After he had scored a vital half-century on the first day Harbhajan attacked the critics of his bowling outside the subcontinent. "Most of the wickets in New Zealand don't seem to be spinner-friendly," Harbhajan said. "I will just go out there and give my best shot. I have bowled well in the one-day series and in the Test series so far, though many people have been writing crap about me, that I am only good enough in India.
"I know what I have been doing, what is important for the team, what matters to the country. If I hit the right sort of areas, I should be able to pick those crucial wickets for the team. It might not be five-six, but it could be one or two, if it can help the team win I will be happy with that."
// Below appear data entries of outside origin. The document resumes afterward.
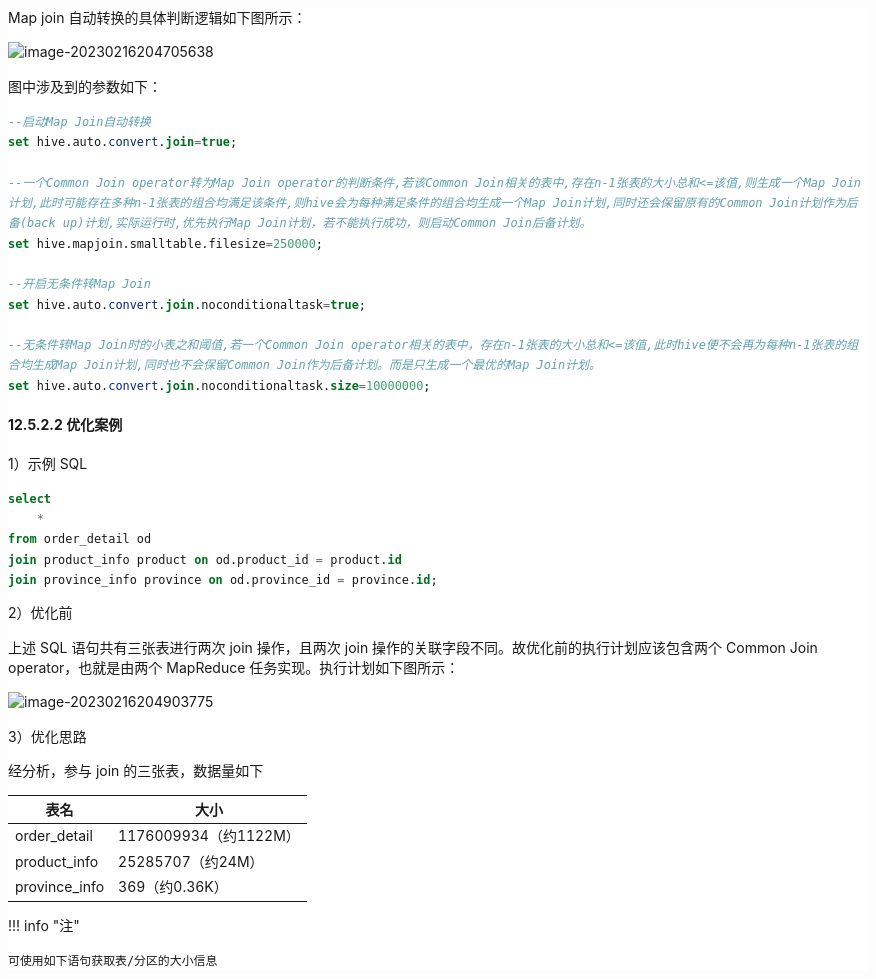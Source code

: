 Map join 自动转换的具体判断逻辑如下图所示：

![image-20230216204705638](https://cos.gump.cloud/uPic/image-20230216204705638.png)

图中涉及到的参数如下：

```sql
--启动Map Join自动转换
set hive.auto.convert.join=true;

--一个Common Join operator转为Map Join operator的判断条件,若该Common Join相关的表中,存在n-1张表的大小总和<=该值,则生成一个Map Join计划,此时可能存在多种n-1张表的组合均满足该条件,则hive会为每种满足条件的组合均生成一个Map Join计划,同时还会保留原有的Common Join计划作为后备(back up)计划,实际运行时,优先执行Map Join计划，若不能执行成功，则启动Common Join后备计划。
set hive.mapjoin.smalltable.filesize=250000;

--开启无条件转Map Join
set hive.auto.convert.join.noconditionaltask=true;

--无条件转Map Join时的小表之和阈值,若一个Common Join operator相关的表中，存在n-1张表的大小总和<=该值,此时hive便不会再为每种n-1张表的组合均生成Map Join计划,同时也不会保留Common Join作为后备计划。而是只生成一个最优的Map Join计划。
set hive.auto.convert.join.noconditionaltask.size=10000000;
```

#### 12.5.2.2 优化案例

1）示例 SQL

```sql
select
    *
from order_detail od
join product_info product on od.product_id = product.id
join province_info province on od.province_id = province.id;
```

2）优化前

上述 SQL 语句共有三张表进行两次 join 操作，且两次 join 操作的关联字段不同。故优化前的执行计划应该包含两个 Common Join operator，也就是由两个 MapReduce 任务实现。执行计划如下图所示：

![image-20230216204903775](https://cos.gump.cloud/uPic/image-20230216204903775.png)

3）优化思路

经分析，参与 join 的三张表，数据量如下

| 表名          | 大小                  |
| ------------- | --------------------- |
| order_detail  | 1176009934（约1122M） |
| product_info  | 25285707（约24M）     |
| province_info | 369（约0.36K）        |

!!! info "注"

    可使用如下语句获取表/分区的大小信息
Harbhajan had a point. He can't always take five-fors outside India to prove he can adapt to foreign conditions. The pitches are not always spinner-friendly, and he has to play a supporting role. In Hamilton, Harbhajan did that well in the first innings, bowling 18 overs on the trot and keeping the runs down. In Napier, he played that role to an extent during the first day, but forgot his lines on the second. At the Basin Reserve, again, Harbhajan had a job to do - to help Zaheer Khan, who took a five-for.
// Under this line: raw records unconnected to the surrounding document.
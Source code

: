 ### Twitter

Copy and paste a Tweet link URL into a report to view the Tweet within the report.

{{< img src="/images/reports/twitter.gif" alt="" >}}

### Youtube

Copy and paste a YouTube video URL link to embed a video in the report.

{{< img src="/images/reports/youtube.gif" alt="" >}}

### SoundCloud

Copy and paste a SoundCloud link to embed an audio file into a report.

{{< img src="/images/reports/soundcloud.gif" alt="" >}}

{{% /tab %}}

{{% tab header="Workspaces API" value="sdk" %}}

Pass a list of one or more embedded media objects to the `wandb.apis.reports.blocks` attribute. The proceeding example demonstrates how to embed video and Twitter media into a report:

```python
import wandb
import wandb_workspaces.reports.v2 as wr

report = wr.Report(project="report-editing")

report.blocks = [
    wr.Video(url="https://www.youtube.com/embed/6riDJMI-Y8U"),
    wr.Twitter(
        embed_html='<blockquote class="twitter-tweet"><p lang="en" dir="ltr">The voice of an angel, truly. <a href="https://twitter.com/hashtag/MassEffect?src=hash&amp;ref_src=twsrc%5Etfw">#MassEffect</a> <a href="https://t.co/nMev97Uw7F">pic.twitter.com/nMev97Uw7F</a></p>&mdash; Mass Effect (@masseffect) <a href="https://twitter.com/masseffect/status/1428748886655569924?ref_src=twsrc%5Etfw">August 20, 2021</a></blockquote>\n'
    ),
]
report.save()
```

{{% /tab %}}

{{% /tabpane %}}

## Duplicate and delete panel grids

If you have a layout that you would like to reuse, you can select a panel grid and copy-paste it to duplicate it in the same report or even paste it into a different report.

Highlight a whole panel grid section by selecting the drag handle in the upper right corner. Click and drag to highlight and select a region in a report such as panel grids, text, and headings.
The last time Zaheer played at the Basin Reserve, he took 5 for 53. But on a much more responsive track, he had lacked support as New Zealand took a healthy first-innings lead. Here Zaheer had perfect foils at the other end. In the morning, Munaf Patel bowled a five-over spell for eight runs and maintained the pressure.
The real support, however, came from Harbhajan once Munaf was taken off. He bowled an unbroken 23-over spell into the wind for 43 runs and bagged three wickets. What more can the quick bowlers ask for, when it is physically challenging to run into the wind, and when they are all lining up to have a go from the end where their pace is boosted by the wind?
There were enough variations on offer, both in the air and with the angle, as Harbhajan frequently went round the stumps to right-hand batsmen. Most importantly, when New Zealand got a semblance of a partnership going, they couldn't find any easy runs from the bowler who bowled into the wind.
"From one end Zaheer took five wickets, but other wickets were to be taken too," Ishant Sharma said. "Harbhajan bowled quite well with him."
Three of those other five wickets fell to Harbhajan, who has out bowled his spinning counterpart in the New Zealand team. The wickets were a reward for the pressure he managed to build today. And those three wickets took him - whisper it softly - to the top of the wicket-takers' list in a Test series in New Zealand. MS Dhoni and India couldn't have asked for more. And that's what matters to Harbhajan, as opposed to five-fors.